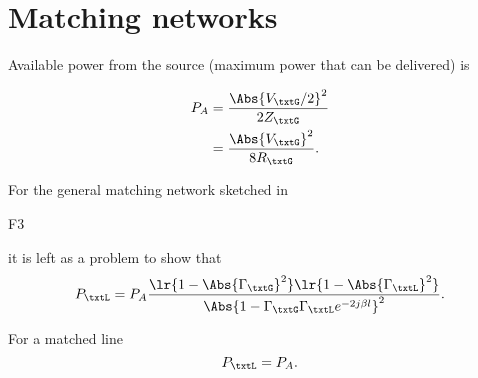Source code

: %
%

\section{Matching networks}

Available power from the source (maximum power that can be delivered) is

\begin{equation}\label{eqn:uwavesDeck6LCmatchingCore:20}
\begin{aligned}
P_A
&= \frac{\Abs{V_\txtG/2}^2}{2 Z_\txtG}
\\ &= \frac{\Abs{V_\txtG}^2}{8 R_\txtG}.
\end{aligned}
\end{equation}

For the general matching network sketched in

F3

it is left as a problem to show that
\begin{equation}\label{eqn:uwavesDeck6LCmatchingCore:40}
P_\txtL = P_A 
\frac{
   \lr{ 1 - \Abs{\Gamma_\txtG}^2 }
   \lr{ 1 - \Abs{\Gamma_\txtL}^2 }
}
{
   \Abs{ 1 - \Gamma_\txtG \Gamma_\txtL e^{-2 j \beta l } }^2
}.
\end{equation}

For a matched line
\begin{equation}\label{eqn:uwavesDeck6LCmatchingCore:60}
P_\txtL = P_A.
\end{equation}

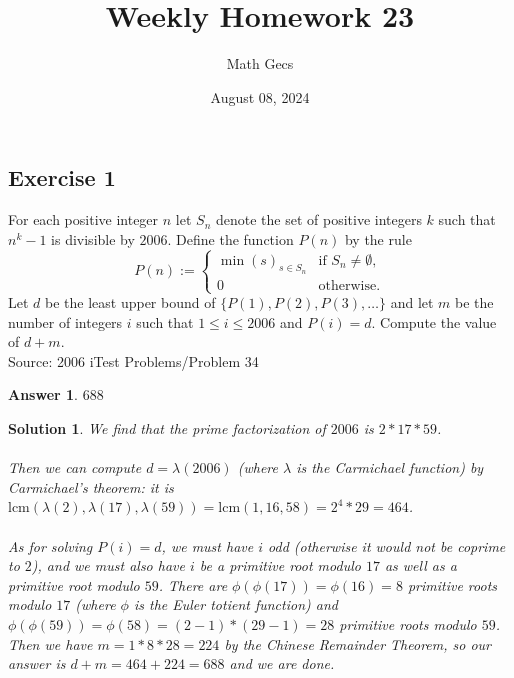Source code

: \documentclass[12pt]{article}
\title{Weekly Homework 23}
\author{Math Gecs}
\date{August 08, 2024}
\newtheorem*{answer*}{Answer}
\newtheorem*{solution*}{Solution}
\begin{document}
\maketitle

\subsection*{Exercise 1}
For each positive integer $n$ let $S_n$ denote the set of positive integers $k$ such that $n^k-1$ is divisible by $2006$. Define the function $P(n)$ by the rule\[P(n):=\begin{cases}\min(s)_{s\in S_n}&\text{if }S_n\neq\emptyset,\\0&\text{otherwise}.\end{cases}\]Let $d$ be the least upper bound of $\{P(1),P(2),P(3),\ldots\}$ and let $m$ be the number of integers $i$ such that $1\leq i\leq 2006$ and $P(i) = d$. Compute the value of $d+m$.\\

Source: 2006 iTest Problems/Problem 34\\

\begin{answer*}
$688$
\end{answer*}

\begin{solution*}
We find that the prime factorization of $2006$ is $2*17*59$.
\\ \\
Then we can compute $d = \lambda(2006)$ (where $\lambda$ is the Carmichael function) by Carmichael's theorem: it is $\text{lcm}(\lambda(2), \lambda(17), \lambda(59)) = \text{lcm}(1, 16, 58) = 2^4 * 29 = 464$.
\\ \\
As for solving $P(i) = d$, we must have $i$ odd (otherwise it would not be coprime to $2$), and we must also have $i$ be a primitive root modulo $17$ as well as a primitive root modulo $59$. There are $\phi(\phi(17)) = \phi(16) = 8$ primitive roots modulo $17$ (where $\phi$ is the Euler totient function) and $\phi(\phi(59)) = \phi(58) = (2-1)*(29-1) = 28$ primitive roots modulo $59$. Then we have $m = 1 * 8 * 28 = 224$ by the Chinese Remainder Theorem, so our answer is $d + m = 464 + 224 = 688$ and we are done.
\end{solution*}
\end{document}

○ ○ ○ ○ ○

EXERCISE BRIEF -
Print every entry word for word; omit the pictures.

SOLVED EXERCISE -
Source code

: %
%

\section{Matching networks}

Available power from the source (maximum power that can be delivered) is

\begin{equation}\label{eqn:uwavesDeck6LCmatchingCore:20}
\begin{aligned}
P_A
&= \frac{\Abs{V_\txtG/2}^2}{2 Z_\txtG}
\\ &= \frac{\Abs{V_\txtG}^2}{8 R_\txtG}.
\end{aligned}
\end{equation}

For the general matching network sketched in

F3

it is left as a problem to show that
\begin{equation}\label{eqn:uwavesDeck6LCmatchingCore:40}
P_\txtL = P_A 
\frac{
   \lr{ 1 - \Abs{\Gamma_\txtG}^2 }
   \lr{ 1 - \Abs{\Gamma_\txtL}^2 }
}
{
   \Abs{ 1 - \Gamma_\txtG \Gamma_\txtL e^{-2 j \beta l } }^2
}.
\end{equation}

For a matched line
\begin{equation}\label{eqn:uwavesDeck6LCmatchingCore:60}
P_\txtL = P_A.
\end{equation}

Source code

: \documentclass[12pt]{article}
\title{Weekly Homework 23}
\author{Math Gecs}
\date{August 08, 2024}
\newtheorem*{answer*}{Answer}
\newtheorem*{solution*}{Solution}
\begin{document}
\maketitle

\subsection*{Exercise 1}
For each positive integer $n$ let $S_n$ denote the set of positive integers $k$ such that $n^k-1$ is divisible by $2006$. Define the function $P(n)$ by the rule\[P(n):=\begin{cases}\min(s)_{s\in S_n}&\text{if }S_n\neq\emptyset,\\0&\text{otherwise}.\end{cases}\]Let $d$ be the least upper bound of $\{P(1),P(2),P(3),\ldots\}$ and let $m$ be the number of integers $i$ such that $1\leq i\leq 2006$ and $P(i) = d$. Compute the value of $d+m$.\\

Source: 2006 iTest Problems/Problem 34\\

\begin{answer*}
$688$
\end{answer*}

\begin{solution*}
We find that the prime factorization of $2006$ is $2*17*59$.
\\ \\
Then we can compute $d = \lambda(2006)$ (where $\lambda$ is the Carmichael function) by Carmichael's theorem: it is $\text{lcm}(\lambda(2), \lambda(17), \lambda(59)) = \text{lcm}(1, 16, 58) = 2^4 * 29 = 464$.
\\ \\
As for solving $P(i) = d$, we must have $i$ odd (otherwise it would not be coprime to $2$), and we must also have $i$ be a primitive root modulo $17$ as well as a primitive root modulo $59$. There are $\phi(\phi(17)) = \phi(16) = 8$ primitive roots modulo $17$ (where $\phi$ is the Euler totient function) and $\phi(\phi(59)) = \phi(58) = (2-1)*(29-1) = 28$ primitive roots modulo $59$. Then we have $m = 1 * 8 * 28 = 224$ by the Chinese Remainder Theorem, so our answer is $d + m = 464 + 224 = 688$ and we are done.
\end{solution*}
\end{document}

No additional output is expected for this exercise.